*** Information given Section Begins ***
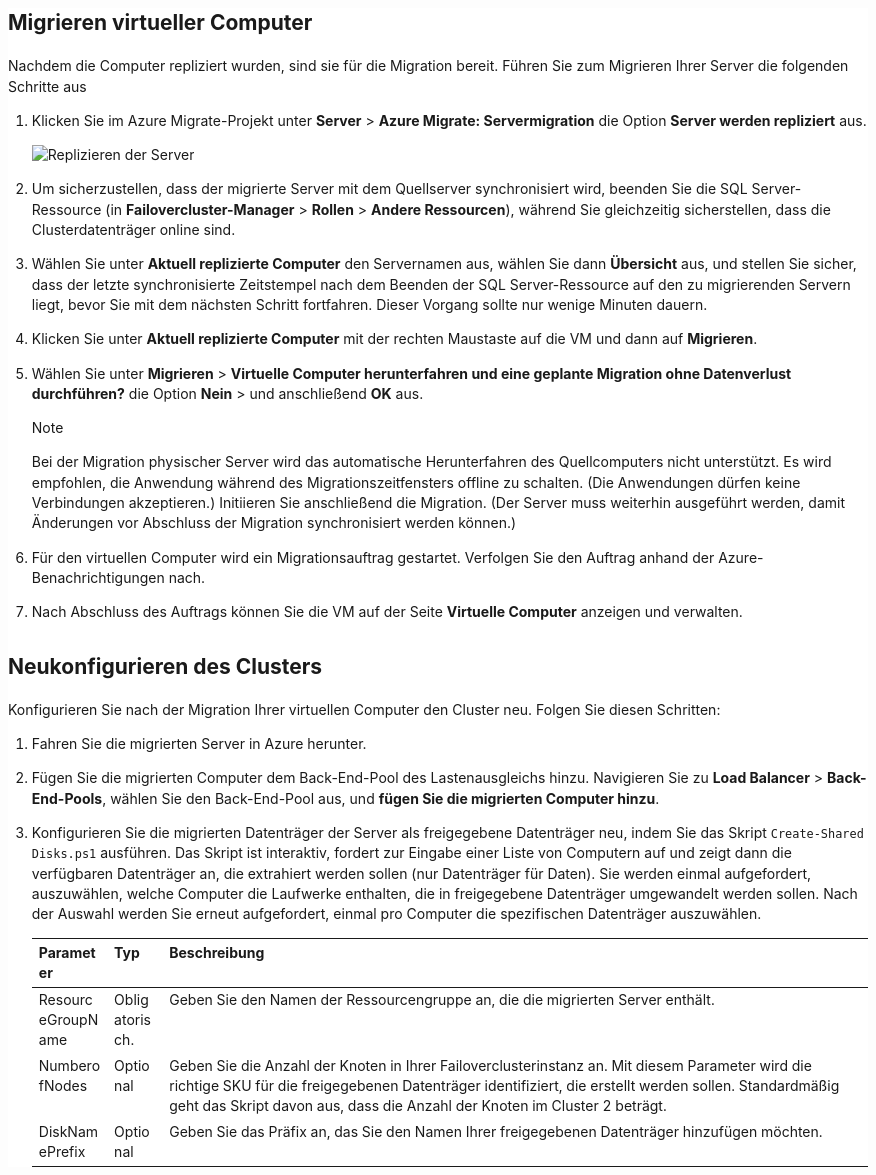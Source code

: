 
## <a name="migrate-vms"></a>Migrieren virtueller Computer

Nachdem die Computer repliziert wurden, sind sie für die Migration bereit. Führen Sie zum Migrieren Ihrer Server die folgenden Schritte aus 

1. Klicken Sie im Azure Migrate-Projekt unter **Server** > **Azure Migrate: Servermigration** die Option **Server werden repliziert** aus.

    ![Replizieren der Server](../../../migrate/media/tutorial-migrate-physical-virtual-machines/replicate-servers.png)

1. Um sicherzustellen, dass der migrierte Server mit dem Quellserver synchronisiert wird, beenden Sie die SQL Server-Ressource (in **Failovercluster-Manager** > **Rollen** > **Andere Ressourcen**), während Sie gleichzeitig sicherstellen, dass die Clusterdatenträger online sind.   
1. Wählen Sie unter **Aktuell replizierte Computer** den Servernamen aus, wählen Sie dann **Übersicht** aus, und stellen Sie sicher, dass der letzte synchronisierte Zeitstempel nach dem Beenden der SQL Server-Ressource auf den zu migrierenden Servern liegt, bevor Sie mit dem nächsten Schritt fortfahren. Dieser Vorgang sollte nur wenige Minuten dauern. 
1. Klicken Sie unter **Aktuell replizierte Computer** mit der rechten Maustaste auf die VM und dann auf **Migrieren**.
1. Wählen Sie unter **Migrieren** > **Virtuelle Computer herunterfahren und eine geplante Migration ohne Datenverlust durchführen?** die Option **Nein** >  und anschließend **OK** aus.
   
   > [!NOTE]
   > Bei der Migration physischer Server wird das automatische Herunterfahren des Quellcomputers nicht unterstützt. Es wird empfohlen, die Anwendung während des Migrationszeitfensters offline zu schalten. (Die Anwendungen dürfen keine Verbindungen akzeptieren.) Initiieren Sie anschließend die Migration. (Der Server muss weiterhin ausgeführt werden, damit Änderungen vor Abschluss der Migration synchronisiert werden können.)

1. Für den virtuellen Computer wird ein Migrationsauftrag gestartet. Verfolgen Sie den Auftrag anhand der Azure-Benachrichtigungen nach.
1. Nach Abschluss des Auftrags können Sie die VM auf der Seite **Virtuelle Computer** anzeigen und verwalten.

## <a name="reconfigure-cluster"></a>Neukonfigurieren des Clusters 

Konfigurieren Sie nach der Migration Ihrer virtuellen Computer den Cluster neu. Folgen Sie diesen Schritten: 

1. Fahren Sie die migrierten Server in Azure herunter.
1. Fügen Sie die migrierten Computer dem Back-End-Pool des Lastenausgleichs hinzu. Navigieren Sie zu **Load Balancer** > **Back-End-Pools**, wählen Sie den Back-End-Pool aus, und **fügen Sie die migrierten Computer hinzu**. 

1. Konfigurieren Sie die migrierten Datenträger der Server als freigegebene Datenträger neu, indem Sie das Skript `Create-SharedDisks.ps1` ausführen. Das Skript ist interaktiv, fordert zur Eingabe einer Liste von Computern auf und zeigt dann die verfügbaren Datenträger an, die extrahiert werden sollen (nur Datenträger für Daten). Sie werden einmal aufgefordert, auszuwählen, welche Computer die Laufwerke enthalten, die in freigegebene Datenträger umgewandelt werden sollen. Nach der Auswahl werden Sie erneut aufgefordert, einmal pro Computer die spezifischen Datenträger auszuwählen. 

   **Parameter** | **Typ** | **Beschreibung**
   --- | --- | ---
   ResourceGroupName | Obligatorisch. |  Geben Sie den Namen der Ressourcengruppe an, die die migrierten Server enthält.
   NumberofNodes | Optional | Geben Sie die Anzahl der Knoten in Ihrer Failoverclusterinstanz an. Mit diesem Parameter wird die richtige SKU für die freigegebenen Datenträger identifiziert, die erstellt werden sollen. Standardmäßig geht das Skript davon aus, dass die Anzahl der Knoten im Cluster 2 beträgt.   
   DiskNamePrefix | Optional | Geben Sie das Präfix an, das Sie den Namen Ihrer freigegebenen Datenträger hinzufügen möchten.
*** Information given Section Ends ***
- Assigned task
Nothing may be altered when you restate the records, but every picture must be dropped.

- Result below
Source code

: 
## <a name="migrate-vms"></a>Migrieren virtueller Computer

Nachdem die Computer repliziert wurden, sind sie für die Migration bereit. Führen Sie zum Migrieren Ihrer Server die folgenden Schritte aus 

1. Klicken Sie im Azure Migrate-Projekt unter **Server** > **Azure Migrate: Servermigration** die Option **Server werden repliziert** aus.

    ![Replizieren der Server](../../../migrate/media/tutorial-migrate-physical-virtual-machines/replicate-servers.png)

1. Um sicherzustellen, dass der migrierte Server mit dem Quellserver synchronisiert wird, beenden Sie die SQL Server-Ressource (in **Failovercluster-Manager** > **Rollen** > **Andere Ressourcen**), während Sie gleichzeitig sicherstellen, dass die Clusterdatenträger online sind.   
1. Wählen Sie unter **Aktuell replizierte Computer** den Servernamen aus, wählen Sie dann **Übersicht** aus, und stellen Sie sicher, dass der letzte synchronisierte Zeitstempel nach dem Beenden der SQL Server-Ressource auf den zu migrierenden Servern liegt, bevor Sie mit dem nächsten Schritt fortfahren. Dieser Vorgang sollte nur wenige Minuten dauern. 
1. Klicken Sie unter **Aktuell replizierte Computer** mit der rechten Maustaste auf die VM und dann auf **Migrieren**.
1. Wählen Sie unter **Migrieren** > **Virtuelle Computer herunterfahren und eine geplante Migration ohne Datenverlust durchführen?** die Option **Nein** >  und anschließend **OK** aus.
   
   > [!NOTE]
   > Bei der Migration physischer Server wird das automatische Herunterfahren des Quellcomputers nicht unterstützt. Es wird empfohlen, die Anwendung während des Migrationszeitfensters offline zu schalten. (Die Anwendungen dürfen keine Verbindungen akzeptieren.) Initiieren Sie anschließend die Migration. (Der Server muss weiterhin ausgeführt werden, damit Änderungen vor Abschluss der Migration synchronisiert werden können.)

1. Für den virtuellen Computer wird ein Migrationsauftrag gestartet. Verfolgen Sie den Auftrag anhand der Azure-Benachrichtigungen nach.
1. Nach Abschluss des Auftrags können Sie die VM auf der Seite **Virtuelle Computer** anzeigen und verwalten.

## <a name="reconfigure-cluster"></a>Neukonfigurieren des Clusters 

Konfigurieren Sie nach der Migration Ihrer virtuellen Computer den Cluster neu. Folgen Sie diesen Schritten: 

1. Fahren Sie die migrierten Server in Azure herunter.
1. Fügen Sie die migrierten Computer dem Back-End-Pool des Lastenausgleichs hinzu. Navigieren Sie zu **Load Balancer** > **Back-End-Pools**, wählen Sie den Back-End-Pool aus, und **fügen Sie die migrierten Computer hinzu**. 

1. Konfigurieren Sie die migrierten Datenträger der Server als freigegebene Datenträger neu, indem Sie das Skript `Create-SharedDisks.ps1` ausführen. Das Skript ist interaktiv, fordert zur Eingabe einer Liste von Computern auf und zeigt dann die verfügbaren Datenträger an, die extrahiert werden sollen (nur Datenträger für Daten). Sie werden einmal aufgefordert, auszuwählen, welche Computer die Laufwerke enthalten, die in freigegebene Datenträger umgewandelt werden sollen. Nach der Auswahl werden Sie erneut aufgefordert, einmal pro Computer die spezifischen Datenträger auszuwählen. 

   **Parameter** | **Typ** | **Beschreibung**
   --- | --- | ---
   ResourceGroupName | Obligatorisch. |  Geben Sie den Namen der Ressourcengruppe an, die die migrierten Server enthält.
   NumberofNodes | Optional | Geben Sie die Anzahl der Knoten in Ihrer Failoverclusterinstanz an. Mit diesem Parameter wird die richtige SKU für die freigegebenen Datenträger identifiziert, die erstellt werden sollen. Standardmäßig geht das Skript davon aus, dass die Anzahl der Knoten im Cluster 2 beträgt.   
   DiskNamePrefix | Optional | Geben Sie das Präfix an, das Sie den Namen Ihrer freigegebenen Datenträger hinzufügen möchten.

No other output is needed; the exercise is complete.